Research has shown that scar formation is significantly reduced if the wound heals quickly. A burn wound that takes 21 days or more to heal has a greater than 70% risk of developing a significant scar, compared to a burn wound that heals in less than 10 days, which has only a 4% risk of developing a hypertrophic scar. Hence it is imperative to treat burns as soon as possible in order to reduce scarring and improve the patient's ability to move and function in society.
The development of skin cell transplant technology began in 1990, when Dr Wood was treating patients for serious burn injuries. Treating large burn injuries traditionally involves applying cultured skin in the form of sheets to the wound. The skin sheets are grown from skin cells obtained from the patient but usually take 14-21 days to produce. Dr Wood discovered that scarring could decrease if the wound could be treated within 10 days. She found that although skin sheets produced in 10 days often had holes in them, these areas healed faster than those treated with confluent sheets, and with less obvious scarring, because the cells had not achieved total confluence. And thus, a new technique was born.
The next step was to apply pre-confluent cells in a suspension even as early as five days before they formed a sheet, with the 'spray on' technique optimal. In this technique cells are harvested from the epidermis of a patient, and expanded in culture. They can be grown into a concentrated single cell suspension or a confluent cell sheet for application to the patient's wound. The healthy, living cells are cultured in a highly specialised laboratory by natural division processes, and then transplanted into the patient. As the original cells are taken from the actual patient instead of a donor (autologous cell culture), the body accepts these cells as its own, the tissue continues growing, and the healing process is optimised. The burn acts as an ideal culture medium, and sprayed on pre-confluent cells grow more quickly on the patient than in the laboratory. The advantage is that wounds or burns heal rapidly and leave less scarring if a skin graft is applied soon after an injury.
The CellSpray is another innovation that improves treatment for larger wounds. Also known as 'Spray on Skin,' the process involves using an aerosol delivery system to apply cultured skin cell suspensions evenly to larger and more massive wounds or burns.

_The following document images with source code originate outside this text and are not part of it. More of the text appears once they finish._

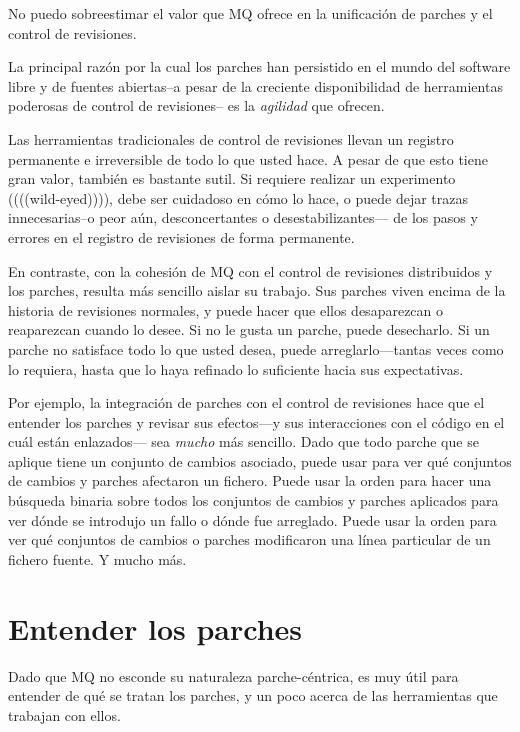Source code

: No puedo sobreestimar el valor que MQ ofrece en la unificación de
parches y el control de revisiones.

La principal razón por la cual los parches han persistido en el mundo
del software libre y de fuentes abiertas--a pesar de la creciente
disponibilidad de herramientas poderosas de control de revisiones-- es
la \emph{agilidad} que ofrecen.

Las herramientas tradicionales de control de revisiones llevan un
registro permanente e irreversible de todo lo que usted hace.  A pesar
de que esto tiene gran valor, también es bastante sutil.  Si requiere
realizar un experimento ((((wild-eyed)))), debe ser cuidadoso en cómo
lo hace, o puede dejar trazas innecesarias--o peor aún,
desconcertantes o desestabilizantes--- de los pasos y errores en el
registro de revisiones de forma permanente.

En contraste, con la cohesión de MQ con el control de revisiones
distribuidos y los parches, resulta más sencillo aislar su trabajo.
Sus parches viven encima de la historia de revisiones normales, y
puede hacer que ellos desaparezcan o reaparezcan cuando lo desee.  Si
no le gusta un parche, puede desecharlo.  Si un parche no satisface
todo lo que usted desea, puede arreglarlo---tantas veces como lo
requiera, hasta que lo haya refinado lo suficiente hacia sus
expectativas.

Por ejemplo, la integración de parches con el control de revisiones
hace que el entender los parches y revisar sus efectos---y sus
interacciones con el código en el cuál están enlazados--- sea
\emph{mucho} más sencillo.  Dado que todo parche que se aplique tiene
un conjunto de cambios asociado, puede usar
 para ver qué conjuntos de cambios y
parches afectaron un fichero.  Puede usar la orden  para
hacer una búsqueda binaria sobre todos los conjuntos de cambios y
parches aplicados para ver dónde se introdujo un fallo o dónde fue
arreglado.  Puede usar la orden  para ver qué
conjuntos de cambios o parches modificaron una línea particular de un
fichero fuente. Y mucho más.

\section{Entender los parches}
\label{sec:mq:patch}

Dado que MQ no esconde su naturaleza parche-céntrica, es muy útil para
entender de qué se tratan los parches, y un poco acerca de las
herramientas que trabajan con ellos.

Commercialisation of these techniques and technology is handled by the Australian commercial biotechnology company, Clinical Cell Culture or 'C3.' The C3 laboratory now cultures small biopsies into bigger volumes of skin cell suspensions in as few as five days, and this service is used by surgeons in Sydney, Auckland and Birmingham, UK. Cells can be delivered via aircraft and ready for use the next day in many cases. Royalties from licensing will be ploughed back into a research fund, called the McComb Foundation.
The intellectual property is protected by a combination of trade secrets and trademark processes, where employee confidentiality is paramount, and knowledge about C3's culturing processes is limited. The company has now reached an exciting stage with new products being rolled out and training of medical staff in other hospitals being undertaken. Recently, training has been completed for the Royal Hobart and Royal Brisbane Hospitals. ReCell is the latest innovation developed by C3, and having received WA Government funding support, will hopefully be on the market by the end of next year. It will come in a kit that will enable surgeons to harvest skin cells in theatre to allow them to treat small wounds in one operation. Cells are harvested from a small biopsy on a petri plate within 30 minutes. ReCell also allows pigment cells to be harvested, so it can be used in the treatment of small areas of pigment loss, like the size of two hands or a face.